- [Saved entries]:
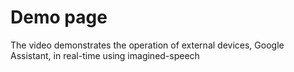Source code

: # Demo page

The video demonstrates the operation of external devices, Google Assistant, in real-time using imagined-speech
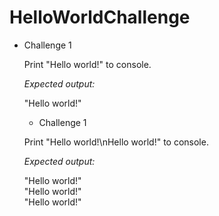 # HelloWorldChallenge

 * Challenge 1

   Print "Hello world!" to console.
   
   *Expected output:*
   
   "Hello world!"
   
    * Challenge 1

   Print "Hello world!\nHello world!" to console.
   
   *Expected output:*
   
   "Hello world!"<br />"Hello world!"<br />"Hello world!"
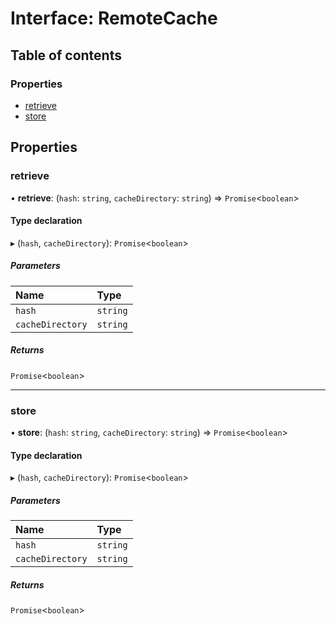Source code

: # Interface: RemoteCache

## Table of contents

### Properties

- [retrieve](../../devkit/documents/RemoteCache#retrieve)
- [store](../../devkit/documents/RemoteCache#store)

## Properties

### retrieve

• **retrieve**: (`hash`: `string`, `cacheDirectory`: `string`) => `Promise`<`boolean`\>

#### Type declaration

▸ (`hash`, `cacheDirectory`): `Promise`<`boolean`\>

##### Parameters

| Name             | Type     |
| :--------------- | :------- |
| `hash`           | `string` |
| `cacheDirectory` | `string` |

##### Returns

`Promise`<`boolean`\>

---

### store

• **store**: (`hash`: `string`, `cacheDirectory`: `string`) => `Promise`<`boolean`\>

#### Type declaration

▸ (`hash`, `cacheDirectory`): `Promise`<`boolean`\>

##### Parameters

| Name             | Type     |
| :--------------- | :------- |
| `hash`           | `string` |
| `cacheDirectory` | `string` |

##### Returns

`Promise`<`boolean`\>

- [YOUR OBJECTIVE]: In the records above, some lines may contain the word "documents"; copy every one of them.

- [TASK RESULT]:
- [retrieve](../../devkit/documents/RemoteCache#retrieve)
- [store](../../devkit/documents/RemoteCache#store)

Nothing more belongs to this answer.